> Work task: Among the entries that follow, locate the line with "in reachable space." and the line with "u &= -1.52846 + 0.08843 I \\". Output those lines and all lines in between, exactly, minus the pictures.

(Records from a dataset)
*** Begin section ***
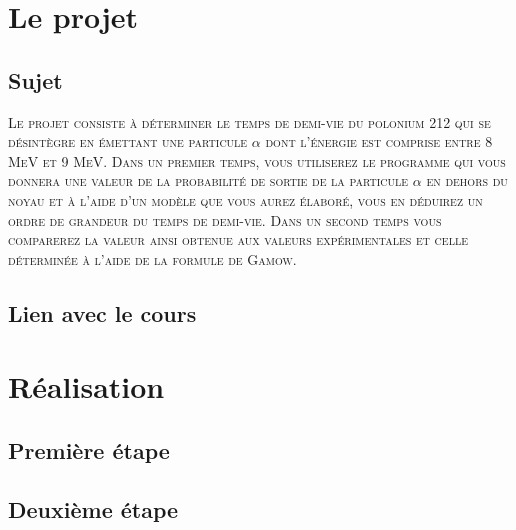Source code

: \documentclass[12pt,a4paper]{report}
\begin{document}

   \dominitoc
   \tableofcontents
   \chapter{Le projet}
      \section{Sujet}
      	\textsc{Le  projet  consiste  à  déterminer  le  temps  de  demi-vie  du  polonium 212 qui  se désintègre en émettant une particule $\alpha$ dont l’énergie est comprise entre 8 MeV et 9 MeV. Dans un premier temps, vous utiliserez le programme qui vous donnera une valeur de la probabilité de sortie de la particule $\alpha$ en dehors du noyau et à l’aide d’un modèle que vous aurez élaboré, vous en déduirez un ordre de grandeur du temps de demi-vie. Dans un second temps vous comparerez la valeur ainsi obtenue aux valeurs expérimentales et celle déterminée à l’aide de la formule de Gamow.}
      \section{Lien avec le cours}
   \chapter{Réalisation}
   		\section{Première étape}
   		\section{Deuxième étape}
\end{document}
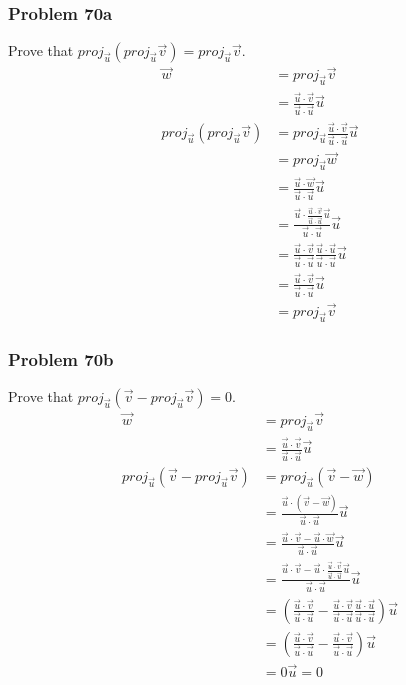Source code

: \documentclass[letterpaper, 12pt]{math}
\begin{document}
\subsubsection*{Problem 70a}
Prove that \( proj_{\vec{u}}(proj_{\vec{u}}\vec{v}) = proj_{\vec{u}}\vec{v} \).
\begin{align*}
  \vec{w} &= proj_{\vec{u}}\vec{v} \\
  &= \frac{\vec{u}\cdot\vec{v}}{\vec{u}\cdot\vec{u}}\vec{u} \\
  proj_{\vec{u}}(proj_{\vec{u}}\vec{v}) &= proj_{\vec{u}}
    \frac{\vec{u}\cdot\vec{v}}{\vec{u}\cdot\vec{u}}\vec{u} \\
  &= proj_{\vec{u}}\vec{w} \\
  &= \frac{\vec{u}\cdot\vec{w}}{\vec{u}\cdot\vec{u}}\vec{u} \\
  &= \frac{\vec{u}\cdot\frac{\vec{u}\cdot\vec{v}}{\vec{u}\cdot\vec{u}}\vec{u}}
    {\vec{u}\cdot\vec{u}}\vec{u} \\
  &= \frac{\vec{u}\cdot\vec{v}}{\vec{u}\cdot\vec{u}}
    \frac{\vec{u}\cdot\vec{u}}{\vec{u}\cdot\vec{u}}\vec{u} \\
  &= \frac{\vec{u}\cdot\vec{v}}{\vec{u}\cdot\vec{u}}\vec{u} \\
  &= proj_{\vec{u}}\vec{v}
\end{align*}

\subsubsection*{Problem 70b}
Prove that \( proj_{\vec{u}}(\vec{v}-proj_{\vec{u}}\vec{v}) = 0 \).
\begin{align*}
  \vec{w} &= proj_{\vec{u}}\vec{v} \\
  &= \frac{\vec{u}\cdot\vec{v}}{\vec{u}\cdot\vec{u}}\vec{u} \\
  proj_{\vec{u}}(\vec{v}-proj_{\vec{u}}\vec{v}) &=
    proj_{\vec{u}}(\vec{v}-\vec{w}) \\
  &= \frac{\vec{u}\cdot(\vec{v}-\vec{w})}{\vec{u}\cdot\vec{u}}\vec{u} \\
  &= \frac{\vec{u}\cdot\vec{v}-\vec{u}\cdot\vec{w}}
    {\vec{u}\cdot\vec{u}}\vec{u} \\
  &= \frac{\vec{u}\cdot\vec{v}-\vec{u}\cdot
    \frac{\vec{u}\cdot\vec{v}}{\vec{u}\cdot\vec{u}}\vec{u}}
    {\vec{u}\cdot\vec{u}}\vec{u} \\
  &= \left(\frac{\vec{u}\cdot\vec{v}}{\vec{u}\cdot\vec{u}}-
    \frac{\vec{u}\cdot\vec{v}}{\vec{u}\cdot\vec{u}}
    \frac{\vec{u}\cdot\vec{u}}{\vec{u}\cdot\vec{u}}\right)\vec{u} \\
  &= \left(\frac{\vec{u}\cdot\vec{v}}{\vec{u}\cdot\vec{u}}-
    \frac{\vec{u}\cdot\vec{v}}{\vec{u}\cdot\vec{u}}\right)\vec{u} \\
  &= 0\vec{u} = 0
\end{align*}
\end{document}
*** End section ***
*** Begin section ***
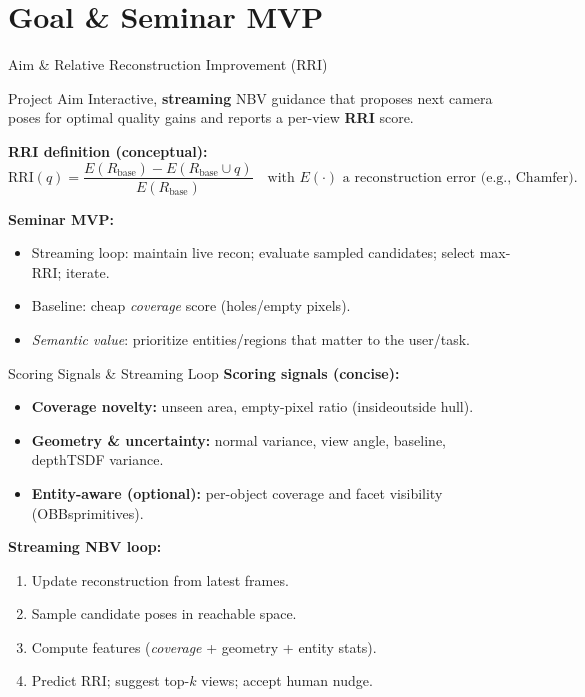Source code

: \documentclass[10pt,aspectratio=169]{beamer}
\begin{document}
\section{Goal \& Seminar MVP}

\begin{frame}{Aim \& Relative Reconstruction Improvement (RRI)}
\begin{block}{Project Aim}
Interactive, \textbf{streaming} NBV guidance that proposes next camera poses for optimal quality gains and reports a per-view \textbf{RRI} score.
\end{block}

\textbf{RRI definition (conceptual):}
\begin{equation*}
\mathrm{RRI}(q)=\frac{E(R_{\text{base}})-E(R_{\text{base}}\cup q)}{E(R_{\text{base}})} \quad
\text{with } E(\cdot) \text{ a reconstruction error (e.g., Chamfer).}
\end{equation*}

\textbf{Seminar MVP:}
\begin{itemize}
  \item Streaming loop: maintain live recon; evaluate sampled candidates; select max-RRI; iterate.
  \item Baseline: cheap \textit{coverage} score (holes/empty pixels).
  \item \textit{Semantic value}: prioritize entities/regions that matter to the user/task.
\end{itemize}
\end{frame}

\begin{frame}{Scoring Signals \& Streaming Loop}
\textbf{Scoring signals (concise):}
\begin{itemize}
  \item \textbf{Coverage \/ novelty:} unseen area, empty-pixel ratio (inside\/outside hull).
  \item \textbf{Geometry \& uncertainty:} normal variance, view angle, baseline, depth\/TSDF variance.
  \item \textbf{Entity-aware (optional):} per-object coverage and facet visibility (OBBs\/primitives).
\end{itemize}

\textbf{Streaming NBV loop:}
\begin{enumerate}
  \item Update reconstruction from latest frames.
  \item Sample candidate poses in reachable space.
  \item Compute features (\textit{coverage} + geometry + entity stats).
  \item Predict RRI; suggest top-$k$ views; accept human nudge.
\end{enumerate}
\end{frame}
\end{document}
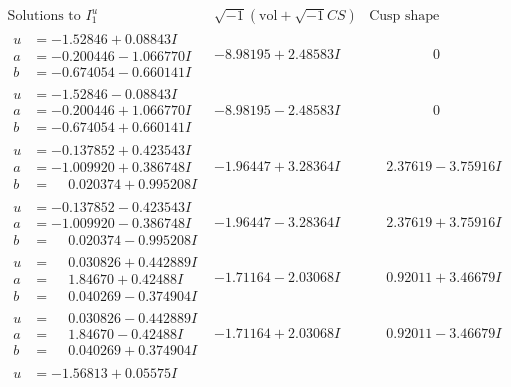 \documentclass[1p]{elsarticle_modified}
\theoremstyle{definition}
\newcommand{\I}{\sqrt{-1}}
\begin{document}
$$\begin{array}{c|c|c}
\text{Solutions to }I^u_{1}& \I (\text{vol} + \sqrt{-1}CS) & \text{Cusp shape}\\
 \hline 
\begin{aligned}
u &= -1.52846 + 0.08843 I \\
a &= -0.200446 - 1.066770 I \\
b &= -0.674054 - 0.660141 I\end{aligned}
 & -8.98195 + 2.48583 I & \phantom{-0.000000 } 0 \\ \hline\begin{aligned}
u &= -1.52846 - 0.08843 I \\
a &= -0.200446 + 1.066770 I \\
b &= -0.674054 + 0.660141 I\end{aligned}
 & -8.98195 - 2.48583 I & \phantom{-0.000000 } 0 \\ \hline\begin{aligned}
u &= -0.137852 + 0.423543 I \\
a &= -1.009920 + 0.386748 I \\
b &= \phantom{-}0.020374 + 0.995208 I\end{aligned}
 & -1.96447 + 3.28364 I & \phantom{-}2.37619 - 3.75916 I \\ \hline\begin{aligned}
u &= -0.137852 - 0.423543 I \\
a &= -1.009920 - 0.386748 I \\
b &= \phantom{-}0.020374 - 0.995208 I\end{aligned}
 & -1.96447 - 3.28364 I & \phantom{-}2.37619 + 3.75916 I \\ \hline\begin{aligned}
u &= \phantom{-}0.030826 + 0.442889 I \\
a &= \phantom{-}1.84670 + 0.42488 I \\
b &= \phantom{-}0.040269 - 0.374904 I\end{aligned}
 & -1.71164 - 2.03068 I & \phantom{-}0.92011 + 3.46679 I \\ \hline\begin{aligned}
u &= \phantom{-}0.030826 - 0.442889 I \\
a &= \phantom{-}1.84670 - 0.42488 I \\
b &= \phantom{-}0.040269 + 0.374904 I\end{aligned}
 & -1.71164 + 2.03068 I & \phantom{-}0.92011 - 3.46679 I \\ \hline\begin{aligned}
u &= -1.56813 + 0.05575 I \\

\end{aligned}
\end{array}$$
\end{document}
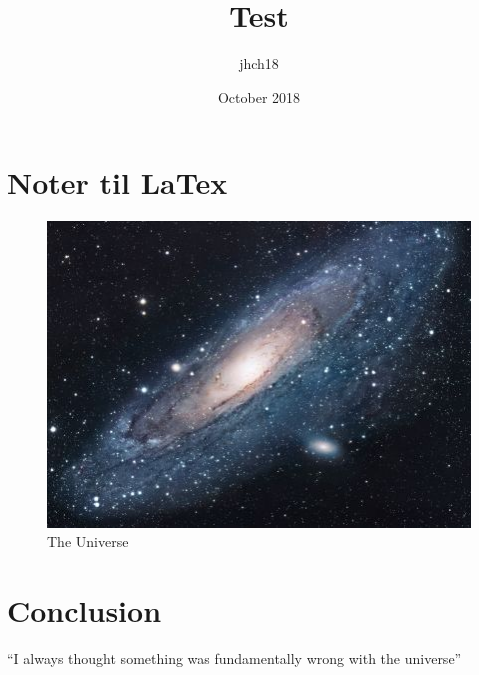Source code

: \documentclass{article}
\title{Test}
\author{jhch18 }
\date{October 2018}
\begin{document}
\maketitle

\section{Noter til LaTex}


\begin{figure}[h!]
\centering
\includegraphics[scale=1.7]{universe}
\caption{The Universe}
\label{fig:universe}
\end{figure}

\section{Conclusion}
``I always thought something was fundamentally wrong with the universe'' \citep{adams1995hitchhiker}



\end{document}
*** End section ***
*** Begin section ***
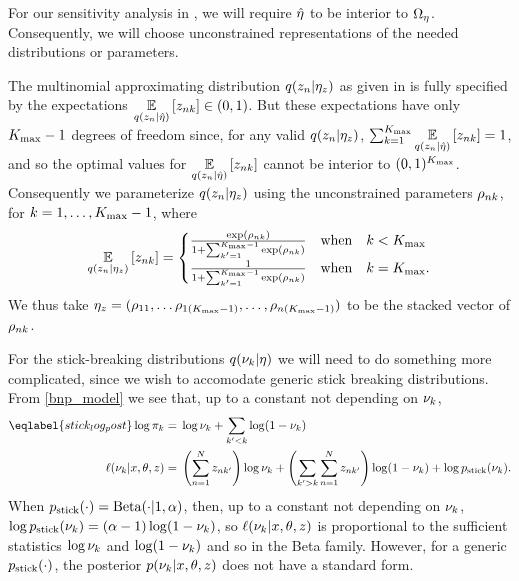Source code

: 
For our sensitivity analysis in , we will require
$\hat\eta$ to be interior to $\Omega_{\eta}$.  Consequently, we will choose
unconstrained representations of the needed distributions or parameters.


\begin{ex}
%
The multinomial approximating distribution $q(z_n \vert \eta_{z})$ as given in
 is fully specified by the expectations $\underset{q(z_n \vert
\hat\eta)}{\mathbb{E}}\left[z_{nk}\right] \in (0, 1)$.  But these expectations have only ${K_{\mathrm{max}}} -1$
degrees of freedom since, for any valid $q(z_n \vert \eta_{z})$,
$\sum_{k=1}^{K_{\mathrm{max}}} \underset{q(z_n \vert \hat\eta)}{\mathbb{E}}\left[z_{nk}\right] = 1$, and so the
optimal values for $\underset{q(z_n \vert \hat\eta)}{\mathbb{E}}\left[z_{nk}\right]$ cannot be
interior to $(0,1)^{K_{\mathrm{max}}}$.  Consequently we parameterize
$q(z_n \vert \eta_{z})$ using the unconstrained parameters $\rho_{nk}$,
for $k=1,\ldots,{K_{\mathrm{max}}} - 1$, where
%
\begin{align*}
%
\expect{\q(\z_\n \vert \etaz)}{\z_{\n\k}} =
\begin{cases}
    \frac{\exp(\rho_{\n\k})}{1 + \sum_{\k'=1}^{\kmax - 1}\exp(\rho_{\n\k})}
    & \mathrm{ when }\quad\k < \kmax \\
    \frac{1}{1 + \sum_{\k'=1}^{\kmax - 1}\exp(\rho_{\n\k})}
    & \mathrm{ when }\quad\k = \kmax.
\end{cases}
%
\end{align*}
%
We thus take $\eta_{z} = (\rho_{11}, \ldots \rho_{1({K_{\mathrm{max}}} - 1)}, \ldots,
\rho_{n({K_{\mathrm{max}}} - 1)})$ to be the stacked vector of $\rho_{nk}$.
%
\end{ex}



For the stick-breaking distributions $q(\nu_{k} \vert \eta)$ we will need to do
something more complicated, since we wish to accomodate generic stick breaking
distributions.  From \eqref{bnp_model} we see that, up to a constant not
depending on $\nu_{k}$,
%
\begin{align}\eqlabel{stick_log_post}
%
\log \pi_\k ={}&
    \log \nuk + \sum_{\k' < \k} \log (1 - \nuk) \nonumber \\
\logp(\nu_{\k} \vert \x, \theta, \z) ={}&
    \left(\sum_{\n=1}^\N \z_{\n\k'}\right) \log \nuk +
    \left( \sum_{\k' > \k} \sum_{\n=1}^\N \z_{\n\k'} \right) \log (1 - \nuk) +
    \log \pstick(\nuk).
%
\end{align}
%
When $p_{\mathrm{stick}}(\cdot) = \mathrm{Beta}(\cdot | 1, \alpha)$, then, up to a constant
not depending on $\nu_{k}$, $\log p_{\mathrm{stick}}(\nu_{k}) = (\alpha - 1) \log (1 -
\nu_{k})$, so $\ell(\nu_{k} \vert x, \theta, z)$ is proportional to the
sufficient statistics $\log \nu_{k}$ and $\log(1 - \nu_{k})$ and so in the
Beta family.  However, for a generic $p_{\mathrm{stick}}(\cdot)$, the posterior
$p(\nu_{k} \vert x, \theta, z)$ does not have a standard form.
*** End section ***
> Your solution:
  \item Sample candidate poses in reachable space.
  \item Compute features (\textit{coverage} + geometry + entity stats).
  \item Predict RRI; suggest top-$k$ views; accept human nudge.
\end{enumerate}
\end{frame}
\end{document}
 \documentclass[1p]{elsarticle_modified}
\theoremstyle{definition}
\newcommand{\I}{\sqrt{-1}}
\begin{document}
$$\begin{array}{c|c|c}
\text{Solutions to }I^u_{1}& \I (\text{vol} + \sqrt{-1}CS) & \text{Cusp shape}\\
 \hline 
\begin{aligned}
u &= -1.52846 + 0.08843 I \\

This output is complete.